Miyape ban 01.jpg

2010/06 公葬地の地蔵菩薩順禮

提供:ミヤペディア
移動: 案内, 検索

 近年は菩提寺とされる寺の敷地にある墓所に遺骨を納める形から、寺や宗派にとらわれず霊園などの近代的な公葬地に墓を建て先祖供養や新仏を供養する形態に移行している。墓の移動や転居、長年の貸与等にかかわるいざこざは寺側、檀家側とも言い分があり解決には時間がかかる。しかしながら、寺の敷地に墓を作る習慣がいつからあったのかと考えてみると、元来、寺と墓は別々に発達してきたのではないか?とも考えられる。そもそも一般人の死去に伴い石の墓を建てて埋葬したのはかなり新しい江戸中期後半から江戸末期であろう。その頃の宮古地方にはすでに曹洞宗の寺があり檀家制度のような形態をとっていたと思われる。また、その頃、人の生死と人口の増減を最も把握していたのも寺であり檀家制度=戸籍でもあった。言わば地域の寺の檀家になることはその村においてのひとつのステータスであり、ましてその敷地内に墓所を持つと言うことはその家の格の高さの表現でもあったことだろう。

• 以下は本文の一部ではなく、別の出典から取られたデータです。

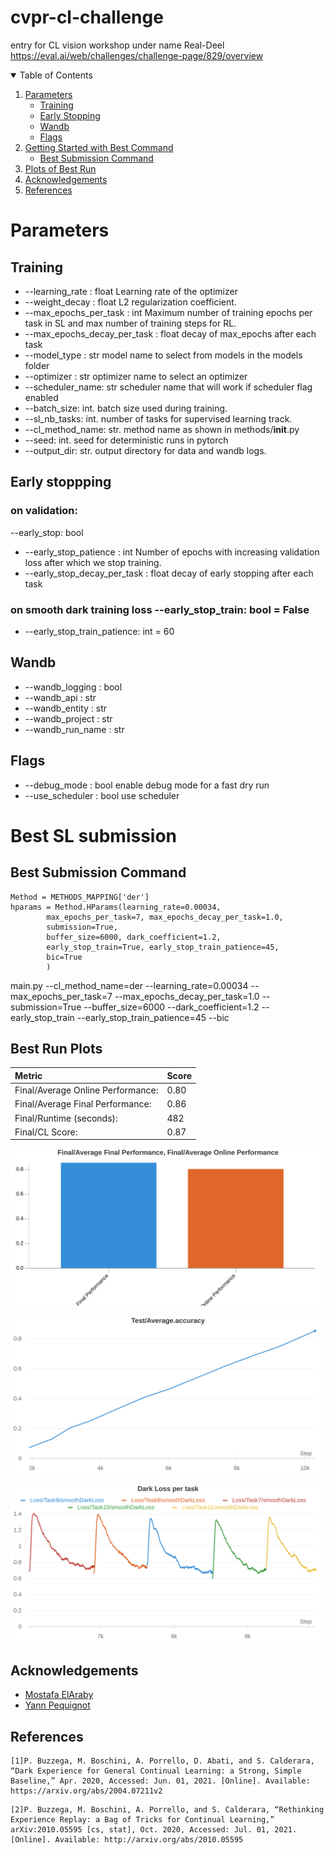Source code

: # cvpr-cl-challenge

entry for CL vision workshop under name Real-Deel https://eval.ai/web/challenges/challenge-page/829/overview

<details open="open">
  <summary>Table of Contents</summary>
  <ol>
    <li>
      <a href="#parameters">Parameters</a>
      <ul>
        <li><a href="#training">Training</a></li>
        <li><a href="#early-stopping">Early Stopping</a></li>
        <li><a href="#wandb">Wandb</a></li>
        <li><a href="#flags">Flags</a></li>
      </ul>
    </li>
    <li>
      <a href="#best-SL-submission">Getting Started with Best Command</a>
      <ul>
        <li><a href="#best-submission-command">Best Submission Command</a></li>
      </ul>
    </li>
    <li><a href="#best-run-plots">Plots of Best Run</a></li>
    <li><a href="#acknowledgements">Acknowledgements</a></li>
    <li><a href="#references">References</a></li>
  </ol>
</details>

# Parameters 

## Training
- --learning_rate : float Learning rate of the optimizer 
- --weight_decay : float L2 regularization coefficient.
- --max_epochs_per_task : int Maximum number of training epochs per task in SL and max number of training steps for RL. 
- --max_epochs_decay_per_task : float decay of max_epochs after each task
- --model_type : str model name to select from models in the models folder
- --optimizer : str optimizer name to select an optimizer
- --scheduler_name: str scheduler name that will work if scheduler flag enabled
- --batch_size: int. batch size used during training.
- --sl_nb_tasks: int. number of tasks for supervised learning track.
- --cl_method_name: str. method name as shown in methods/__init__.py
- --seed: int. seed for deterministic runs in pytorch
- --output_dir: str. output directory for data and wandb logs.

## Early stoppping

### on validation:    
--early_stop: bool 
- --early_stop_patience : int Number of epochs with increasing validation loss after which we stop training.
- --early_stop_decay_per_task : float decay of early stopping after each task
### on smooth dark training loss    --early_stop_train: bool = False
- --early_stop_train_patience: int = 60
## Wandb
- --wandb_logging : bool
- --wandb_api : str
- --wandb_entity : str
- --wandb_project : str
- --wandb_run_name : str

## Flags
- --debug_mode : bool enable debug mode for a fast dry run 
- --use_scheduler : bool use scheduler

# Best SL submission

## Best Submission Command
    Method = METHODS_MAPPING['der']
    hparams = Method.HParams(learning_rate=0.00034,
            max_epochs_per_task=7, max_epochs_decay_per_task=1.0,
            submission=True,
            buffer_size=6000, dark_coefficient=1.2,
            early_stop_train=True, early_stop_train_patience=45,
            bic=True
            )

main.py --cl_method_name=der --learning_rate=0.00034 --max_epochs_per_task=7 --max_epochs_decay_per_task=1.0 --submission=True --buffer_size=6000 --dark_coefficient=1.2 --early_stop_train --early_stop_train_patience=45 --bic

## Best Run Plots
| Metric      | Score |
| :------------- | :----------- |
|Final/Average Online Performance: | 0.80 |
|Final/Average Final Performance:| 0.86 |
|Final/Runtime (seconds):| 482|
|Final/CL Score: | 0.87|

<p align="center">

![Final Performance](plots/results.png)

![Evolution of Final test average](plots/test_average.png)

![Evolution of Dark Loss during training](plots/dark_loss_pertask.png)

</p>

## Acknowledgements

* [Mostafa ElAraby](https://www.mostafaelaraby.com/)
* [Yann Pequignot](https://www.irif.fr/~pequignot/)

## References
```
[1]P. Buzzega, M. Boschini, A. Porrello, D. Abati, and S. Calderara, “Dark Experience for General Continual Learning: a Strong, Simple Baseline,” Apr. 2020, Accessed: Jun. 01, 2021. [Online]. Available: https://arxiv.org/abs/2004.07211v2
```

```
[2]P. Buzzega, M. Boschini, A. Porrello, and S. Calderara, “Rethinking Experience Replay: a Bag of Tricks for Continual Learning,” arXiv:2010.05595 [cs, stat], Oct. 2020, Accessed: Jul. 01, 2021. [Online]. Available: http://arxiv.org/abs/2010.05595
```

 古来、人は死んで三十三回の供養を終えると仏はその家を護る先祖霊となり盆などの仏事ではなく正月の御歳神として家に迎えられるというのが日本の宗教観念の基本だ。そのため昔は死者を家の周りに埋葬した。これを屋敷墓地と呼び今でも農村部に行くと見られる。これをもう少し進化させたのが各地区の公葬地であろう。これは自宅傍に埋葬する土地がないというより、葬られた仏も地域の集合体であり未来永劫その地域を護るであろうという意味が込められている。またこれらの墓地は往々にして昔の村境であり、村への悪神、厄神の侵入を防ぐ塞ノ神として機能しているとも考えられる。寺であれ、旧村単位の公葬地であれ、時を経ればいくつもの仏が埋葬される。そのような場所には追善供養の石碑や地蔵菩薩などが建ち、その後、道路普請などで街道筋の西国塔なども集まってきて石碑群を形成する。今月はそんな旧村単位の墓地周辺の石碑群にある地蔵菩薩を巡ってみた。

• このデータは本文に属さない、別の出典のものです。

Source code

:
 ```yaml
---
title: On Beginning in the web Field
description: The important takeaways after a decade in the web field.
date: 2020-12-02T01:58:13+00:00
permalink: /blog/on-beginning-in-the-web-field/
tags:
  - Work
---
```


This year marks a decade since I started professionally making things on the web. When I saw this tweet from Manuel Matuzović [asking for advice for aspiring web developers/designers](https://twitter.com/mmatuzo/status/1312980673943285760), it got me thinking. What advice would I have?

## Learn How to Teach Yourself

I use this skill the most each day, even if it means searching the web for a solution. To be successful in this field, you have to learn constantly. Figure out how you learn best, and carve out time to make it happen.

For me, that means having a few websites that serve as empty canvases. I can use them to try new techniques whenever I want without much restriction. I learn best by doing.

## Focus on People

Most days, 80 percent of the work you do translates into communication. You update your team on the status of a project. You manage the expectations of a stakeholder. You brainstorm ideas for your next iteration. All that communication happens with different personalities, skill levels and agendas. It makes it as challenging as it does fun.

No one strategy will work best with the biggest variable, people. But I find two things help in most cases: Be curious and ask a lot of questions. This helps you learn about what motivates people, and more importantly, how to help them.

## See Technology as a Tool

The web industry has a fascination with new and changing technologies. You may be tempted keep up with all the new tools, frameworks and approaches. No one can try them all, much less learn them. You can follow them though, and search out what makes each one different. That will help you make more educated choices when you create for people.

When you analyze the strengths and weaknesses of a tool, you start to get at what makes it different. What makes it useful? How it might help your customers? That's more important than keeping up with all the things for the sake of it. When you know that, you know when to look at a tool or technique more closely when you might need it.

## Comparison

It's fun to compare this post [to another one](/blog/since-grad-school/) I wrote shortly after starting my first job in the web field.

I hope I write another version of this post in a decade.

 地蔵菩薩は釈迦尊入滅後、再来とされる弥勒菩薩がこの世に誕生するまでの仏尊空白期間に人々を救う菩薩として表現される。しかしながら民間信仰ではそのようなややこしい存在理由より、地獄の賽の河原で彷徨う子供を救ったり、生まれかわりと輪廻に関連する六道の鳥居で亡者を導く仏として信仰される。そのため公葬地の入口などに地蔵尊を建立することはそこに埋葬されたあらゆる死者の追善供養につながる。これに対し寺などに六地蔵を並べるのは地蔵信仰に加え寺や墓地が通常空間ではなく現世にありながら、あの世につながる異界であるという証しでもある。地蔵は右手に錫杖、左手に如意宝珠を持つ形で直立するがまれに半跏で表現されることもある。ちなみに宮古では蛸ノ浜町の九峰山・心公院の延命地蔵菩薩立像が市文化財指定になっている。

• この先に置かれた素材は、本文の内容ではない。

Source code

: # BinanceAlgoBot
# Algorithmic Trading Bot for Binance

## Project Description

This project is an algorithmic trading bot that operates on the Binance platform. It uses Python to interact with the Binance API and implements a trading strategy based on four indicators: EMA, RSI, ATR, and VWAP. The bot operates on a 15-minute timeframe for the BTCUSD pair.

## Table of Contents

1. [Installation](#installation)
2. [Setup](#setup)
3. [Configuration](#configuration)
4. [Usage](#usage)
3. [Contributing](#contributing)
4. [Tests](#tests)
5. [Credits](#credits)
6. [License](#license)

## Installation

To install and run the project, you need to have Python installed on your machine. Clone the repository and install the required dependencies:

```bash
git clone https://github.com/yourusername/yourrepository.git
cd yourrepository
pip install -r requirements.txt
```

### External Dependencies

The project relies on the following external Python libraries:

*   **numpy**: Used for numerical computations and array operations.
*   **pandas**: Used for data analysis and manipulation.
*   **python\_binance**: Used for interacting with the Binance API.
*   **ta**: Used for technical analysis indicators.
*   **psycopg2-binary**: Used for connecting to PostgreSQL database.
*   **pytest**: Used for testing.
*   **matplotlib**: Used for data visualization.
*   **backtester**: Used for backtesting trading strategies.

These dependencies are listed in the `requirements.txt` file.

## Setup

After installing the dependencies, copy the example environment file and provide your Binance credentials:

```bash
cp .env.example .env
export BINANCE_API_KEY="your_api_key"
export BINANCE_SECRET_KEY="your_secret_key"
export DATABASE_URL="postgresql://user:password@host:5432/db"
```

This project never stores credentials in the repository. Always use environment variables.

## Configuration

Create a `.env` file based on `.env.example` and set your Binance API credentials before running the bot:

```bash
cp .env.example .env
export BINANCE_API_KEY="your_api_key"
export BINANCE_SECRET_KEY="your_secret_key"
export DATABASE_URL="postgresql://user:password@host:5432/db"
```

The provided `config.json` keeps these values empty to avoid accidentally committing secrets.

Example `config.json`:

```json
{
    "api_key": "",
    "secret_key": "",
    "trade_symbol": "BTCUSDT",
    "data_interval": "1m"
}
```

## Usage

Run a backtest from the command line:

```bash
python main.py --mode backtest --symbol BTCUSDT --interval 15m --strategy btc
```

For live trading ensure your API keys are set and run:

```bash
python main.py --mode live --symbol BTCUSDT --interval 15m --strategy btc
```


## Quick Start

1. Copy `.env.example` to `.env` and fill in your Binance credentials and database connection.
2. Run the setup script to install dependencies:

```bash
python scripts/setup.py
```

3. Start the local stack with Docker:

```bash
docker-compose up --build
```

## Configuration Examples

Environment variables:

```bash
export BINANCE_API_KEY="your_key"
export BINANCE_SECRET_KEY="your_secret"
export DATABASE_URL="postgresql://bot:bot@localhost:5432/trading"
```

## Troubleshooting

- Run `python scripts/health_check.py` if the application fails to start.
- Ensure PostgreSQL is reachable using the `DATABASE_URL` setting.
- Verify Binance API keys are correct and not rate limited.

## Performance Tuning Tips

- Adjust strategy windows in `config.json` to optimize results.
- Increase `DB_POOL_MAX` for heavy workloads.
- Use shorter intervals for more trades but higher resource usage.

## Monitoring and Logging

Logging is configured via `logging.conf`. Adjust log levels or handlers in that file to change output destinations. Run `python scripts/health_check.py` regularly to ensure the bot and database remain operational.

 さて最初の地蔵は高浜の高台にある公葬地にあるものだ。墓所入り口の旧引導場横にあり周辺には台座を失った地蔵尊、如意輪観音などが並んでいる。地蔵は半跏の形で表現され、年代は台座の風化から判読できないが、石像と台座の石質が異なることから墓地整備でいくつかの石仏が組み替えられた可能性もある。次の地蔵は津軽石新町の稲荷神社下、山田線馬越踏切脇の石碑群にある。現在は国道45号線から津軽石に入るが、昔の旧道は法の脇地区から峠を越えて津軽石村に入っていたので、元来、この場所は津軽石川の川原であり村境でもあったためここに地蔵尊が建てられたのであろう。台座側面左に天保二年(1831)とあり前面に念仏供養、おりき、おとめ、おりお、おこよなど9名の連名がある。次の地蔵は花輪中学校校門脇の石碑群の中にある。右側面に天保十四卯十月五日(1843)と年号がある。この石碑群のある山道を200メートルほど登ると旧花輪村の公葬地がある。最後の石碑は長沢地区、旧地名寺沢の石碑群の中にある。右側面に嘉永元年八月□日(1848)、左側面に寺沢、横須賀、若者中とある。この付近は数年前都市計画で道路整備がなされ路傍の石碑十数体が一ヵ所に集められている。また、この地にはその昔、庵寺のような宗教施設がありそれが寺沢という地名の起こりとされるが、現在庵寺があった場所は特定できない。